[TASK OBJECTIVE]
Among the entries that follow, the required portion opens with the line containing "The format is" and closes with the line containing "- First commit". Give that portion again exactly, and nothing else.

**** PROVIDED ENTRIES

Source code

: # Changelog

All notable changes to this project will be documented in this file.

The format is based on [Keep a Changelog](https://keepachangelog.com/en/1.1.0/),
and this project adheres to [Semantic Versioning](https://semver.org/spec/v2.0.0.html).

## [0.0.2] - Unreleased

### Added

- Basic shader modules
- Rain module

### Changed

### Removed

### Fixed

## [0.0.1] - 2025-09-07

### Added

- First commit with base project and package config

********
**** PROVIDED ENTRIES

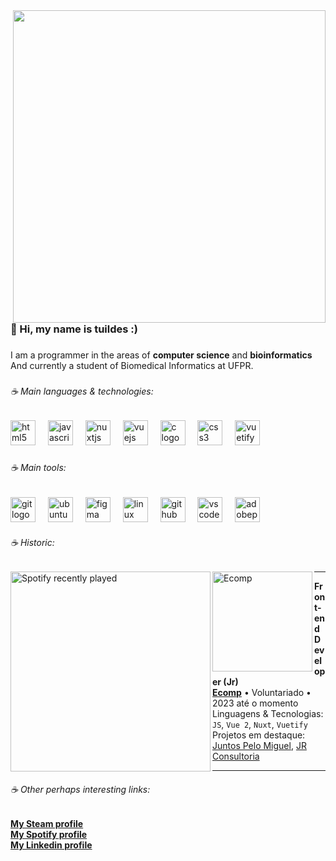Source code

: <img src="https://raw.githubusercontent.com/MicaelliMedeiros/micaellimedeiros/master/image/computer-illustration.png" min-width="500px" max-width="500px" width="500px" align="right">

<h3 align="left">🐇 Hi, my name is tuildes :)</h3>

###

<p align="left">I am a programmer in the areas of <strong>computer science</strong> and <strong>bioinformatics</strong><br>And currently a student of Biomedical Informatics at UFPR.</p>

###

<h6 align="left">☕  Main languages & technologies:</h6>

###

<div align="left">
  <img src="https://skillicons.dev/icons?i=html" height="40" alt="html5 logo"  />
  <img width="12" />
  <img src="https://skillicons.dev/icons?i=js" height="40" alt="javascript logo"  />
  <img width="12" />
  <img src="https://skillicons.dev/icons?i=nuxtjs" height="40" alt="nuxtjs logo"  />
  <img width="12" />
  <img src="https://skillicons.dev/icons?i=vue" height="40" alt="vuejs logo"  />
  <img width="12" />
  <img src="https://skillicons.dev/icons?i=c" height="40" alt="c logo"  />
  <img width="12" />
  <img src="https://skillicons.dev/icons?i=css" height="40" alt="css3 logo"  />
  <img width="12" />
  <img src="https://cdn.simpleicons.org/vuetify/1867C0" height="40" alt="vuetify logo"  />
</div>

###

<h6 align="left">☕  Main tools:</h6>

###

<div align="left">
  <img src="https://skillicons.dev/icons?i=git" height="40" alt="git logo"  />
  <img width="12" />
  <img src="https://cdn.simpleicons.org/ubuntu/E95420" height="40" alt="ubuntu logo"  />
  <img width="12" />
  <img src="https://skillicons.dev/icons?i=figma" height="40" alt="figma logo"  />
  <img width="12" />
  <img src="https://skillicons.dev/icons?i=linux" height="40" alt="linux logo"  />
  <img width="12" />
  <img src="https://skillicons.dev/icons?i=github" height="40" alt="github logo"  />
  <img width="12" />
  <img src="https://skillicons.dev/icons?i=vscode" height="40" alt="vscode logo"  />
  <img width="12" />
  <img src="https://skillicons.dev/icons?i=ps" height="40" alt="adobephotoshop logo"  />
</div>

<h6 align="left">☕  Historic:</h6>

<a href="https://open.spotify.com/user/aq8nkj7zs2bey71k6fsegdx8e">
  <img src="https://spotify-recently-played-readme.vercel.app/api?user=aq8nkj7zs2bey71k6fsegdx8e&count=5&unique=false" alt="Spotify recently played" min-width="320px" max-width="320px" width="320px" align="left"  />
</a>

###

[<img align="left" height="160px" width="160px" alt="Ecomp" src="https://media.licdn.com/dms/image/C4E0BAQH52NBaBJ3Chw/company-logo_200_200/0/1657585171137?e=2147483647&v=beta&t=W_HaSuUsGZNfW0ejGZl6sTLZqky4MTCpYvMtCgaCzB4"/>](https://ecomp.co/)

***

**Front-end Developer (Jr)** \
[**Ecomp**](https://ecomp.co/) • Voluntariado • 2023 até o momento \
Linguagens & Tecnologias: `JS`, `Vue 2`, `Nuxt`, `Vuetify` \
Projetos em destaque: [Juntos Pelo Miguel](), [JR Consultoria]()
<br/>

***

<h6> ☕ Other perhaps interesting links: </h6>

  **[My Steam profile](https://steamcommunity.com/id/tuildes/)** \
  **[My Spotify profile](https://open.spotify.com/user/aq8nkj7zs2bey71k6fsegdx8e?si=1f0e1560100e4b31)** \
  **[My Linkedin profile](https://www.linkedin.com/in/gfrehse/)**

********
**** PROVIDED ENTRIES

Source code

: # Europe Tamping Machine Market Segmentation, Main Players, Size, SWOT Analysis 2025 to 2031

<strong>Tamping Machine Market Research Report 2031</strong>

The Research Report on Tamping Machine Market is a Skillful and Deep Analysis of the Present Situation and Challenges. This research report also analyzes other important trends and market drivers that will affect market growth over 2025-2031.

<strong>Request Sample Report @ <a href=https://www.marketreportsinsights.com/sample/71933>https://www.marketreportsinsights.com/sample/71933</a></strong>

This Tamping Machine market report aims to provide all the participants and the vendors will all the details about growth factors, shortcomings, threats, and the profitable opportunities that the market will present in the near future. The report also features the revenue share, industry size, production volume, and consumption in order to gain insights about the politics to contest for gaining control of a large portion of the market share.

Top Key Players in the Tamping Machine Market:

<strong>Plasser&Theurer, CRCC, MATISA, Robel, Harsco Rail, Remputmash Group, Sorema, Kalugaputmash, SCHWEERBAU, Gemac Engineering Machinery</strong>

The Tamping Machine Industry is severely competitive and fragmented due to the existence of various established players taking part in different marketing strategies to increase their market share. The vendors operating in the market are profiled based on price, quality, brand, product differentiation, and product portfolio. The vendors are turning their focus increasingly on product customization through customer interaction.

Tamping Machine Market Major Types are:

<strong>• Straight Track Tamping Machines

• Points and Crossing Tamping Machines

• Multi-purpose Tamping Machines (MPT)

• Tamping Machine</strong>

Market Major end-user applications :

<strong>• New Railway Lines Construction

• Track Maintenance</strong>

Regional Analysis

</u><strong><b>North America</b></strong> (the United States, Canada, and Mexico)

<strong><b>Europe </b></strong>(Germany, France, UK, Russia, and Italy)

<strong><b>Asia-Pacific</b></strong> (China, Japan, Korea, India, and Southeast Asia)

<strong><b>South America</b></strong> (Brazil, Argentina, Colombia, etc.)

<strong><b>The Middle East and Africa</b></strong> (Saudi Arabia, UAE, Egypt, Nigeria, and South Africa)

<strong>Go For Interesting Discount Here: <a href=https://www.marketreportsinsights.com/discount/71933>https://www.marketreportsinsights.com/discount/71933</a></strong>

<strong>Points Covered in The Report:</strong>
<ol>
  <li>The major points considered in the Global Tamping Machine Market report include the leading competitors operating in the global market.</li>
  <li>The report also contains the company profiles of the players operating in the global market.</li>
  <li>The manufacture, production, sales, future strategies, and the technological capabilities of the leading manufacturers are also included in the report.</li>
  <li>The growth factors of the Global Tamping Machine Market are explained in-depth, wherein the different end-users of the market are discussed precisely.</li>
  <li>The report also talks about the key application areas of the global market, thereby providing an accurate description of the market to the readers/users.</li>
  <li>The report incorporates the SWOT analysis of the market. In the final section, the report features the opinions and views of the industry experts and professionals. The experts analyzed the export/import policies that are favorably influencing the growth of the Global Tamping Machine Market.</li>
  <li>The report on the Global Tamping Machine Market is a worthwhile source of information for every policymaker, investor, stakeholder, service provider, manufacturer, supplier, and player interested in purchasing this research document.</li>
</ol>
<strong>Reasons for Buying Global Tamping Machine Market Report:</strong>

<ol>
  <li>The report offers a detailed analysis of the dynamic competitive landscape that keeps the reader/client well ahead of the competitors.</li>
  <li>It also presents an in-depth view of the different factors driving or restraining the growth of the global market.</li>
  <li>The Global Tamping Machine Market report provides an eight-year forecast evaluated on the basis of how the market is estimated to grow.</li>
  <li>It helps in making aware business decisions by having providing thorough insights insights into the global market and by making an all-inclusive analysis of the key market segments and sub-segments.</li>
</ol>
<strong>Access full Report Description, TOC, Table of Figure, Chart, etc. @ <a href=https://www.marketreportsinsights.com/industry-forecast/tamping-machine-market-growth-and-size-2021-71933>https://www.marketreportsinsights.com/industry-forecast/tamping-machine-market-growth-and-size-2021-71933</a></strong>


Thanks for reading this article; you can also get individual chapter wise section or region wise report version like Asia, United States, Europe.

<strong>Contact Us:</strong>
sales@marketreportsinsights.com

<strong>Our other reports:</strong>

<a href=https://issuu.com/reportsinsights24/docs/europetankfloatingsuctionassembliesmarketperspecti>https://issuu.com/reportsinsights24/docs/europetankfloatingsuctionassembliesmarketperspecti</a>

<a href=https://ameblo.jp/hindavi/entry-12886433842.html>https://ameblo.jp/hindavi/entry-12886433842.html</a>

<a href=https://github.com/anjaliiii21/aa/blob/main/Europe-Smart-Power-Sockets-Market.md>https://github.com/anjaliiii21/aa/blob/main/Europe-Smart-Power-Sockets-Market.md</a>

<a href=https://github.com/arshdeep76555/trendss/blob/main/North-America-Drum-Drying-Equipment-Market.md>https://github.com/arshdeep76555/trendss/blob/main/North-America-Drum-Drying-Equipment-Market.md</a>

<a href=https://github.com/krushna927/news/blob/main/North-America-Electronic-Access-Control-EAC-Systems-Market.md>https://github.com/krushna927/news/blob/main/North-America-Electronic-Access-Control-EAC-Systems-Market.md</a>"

********

[RESPONSE BOX]
The format is based on [Keep a Changelog](https://keepachangelog.com/en/1.1.0/),
and this project adheres to [Semantic Versioning](https://semver.org/spec/v2.0.0.html).

## [0.0.2] - Unreleased

### Added

- Basic shader modules
- Rain module

### Changed

### Removed

### Fixed

## [0.0.1] - 2025-09-07

### Added

- First commit with base project and package config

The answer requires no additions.